Task goal |
Copy out, from the data, each line containing the string "hotes".

Source records |
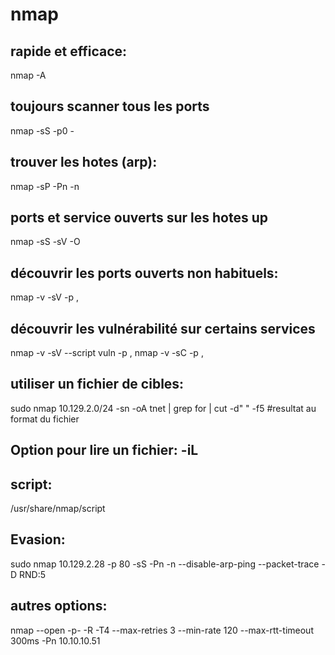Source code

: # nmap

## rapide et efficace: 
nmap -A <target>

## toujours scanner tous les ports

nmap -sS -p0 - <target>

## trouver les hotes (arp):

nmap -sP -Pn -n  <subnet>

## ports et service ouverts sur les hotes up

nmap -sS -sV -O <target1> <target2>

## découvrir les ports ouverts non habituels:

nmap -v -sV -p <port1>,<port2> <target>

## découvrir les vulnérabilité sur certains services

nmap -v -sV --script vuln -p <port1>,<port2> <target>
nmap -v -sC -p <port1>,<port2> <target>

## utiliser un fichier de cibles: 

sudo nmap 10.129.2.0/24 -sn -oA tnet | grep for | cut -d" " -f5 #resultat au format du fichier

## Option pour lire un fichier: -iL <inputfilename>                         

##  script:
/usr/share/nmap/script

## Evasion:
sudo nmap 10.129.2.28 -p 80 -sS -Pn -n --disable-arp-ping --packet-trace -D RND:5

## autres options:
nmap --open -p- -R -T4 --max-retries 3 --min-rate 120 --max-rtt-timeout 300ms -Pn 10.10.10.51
---
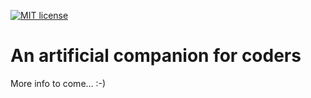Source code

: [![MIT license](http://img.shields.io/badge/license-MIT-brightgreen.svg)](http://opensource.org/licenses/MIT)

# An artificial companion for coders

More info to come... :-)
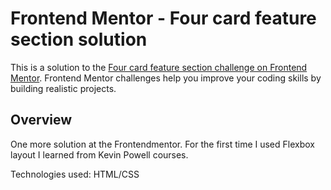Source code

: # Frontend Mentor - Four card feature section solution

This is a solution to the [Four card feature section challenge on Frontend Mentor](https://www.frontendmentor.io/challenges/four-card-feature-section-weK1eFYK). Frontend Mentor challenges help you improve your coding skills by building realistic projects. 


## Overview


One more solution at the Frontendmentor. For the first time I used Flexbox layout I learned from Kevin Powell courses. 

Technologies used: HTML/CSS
--
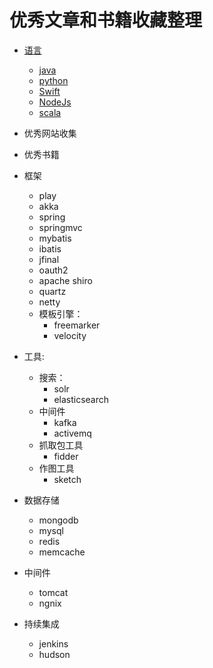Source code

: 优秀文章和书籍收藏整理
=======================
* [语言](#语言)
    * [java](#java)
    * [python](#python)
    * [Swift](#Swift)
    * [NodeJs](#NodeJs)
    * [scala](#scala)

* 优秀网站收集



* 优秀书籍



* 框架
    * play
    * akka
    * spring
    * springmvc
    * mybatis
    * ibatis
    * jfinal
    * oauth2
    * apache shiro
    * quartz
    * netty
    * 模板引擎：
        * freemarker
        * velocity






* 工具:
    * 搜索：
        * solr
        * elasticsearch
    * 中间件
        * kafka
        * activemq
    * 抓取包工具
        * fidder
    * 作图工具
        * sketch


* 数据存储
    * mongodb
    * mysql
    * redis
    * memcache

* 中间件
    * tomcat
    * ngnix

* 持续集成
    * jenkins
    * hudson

Expected output |
## trouver les hotes (arp):
## ports et service ouverts sur les hotes up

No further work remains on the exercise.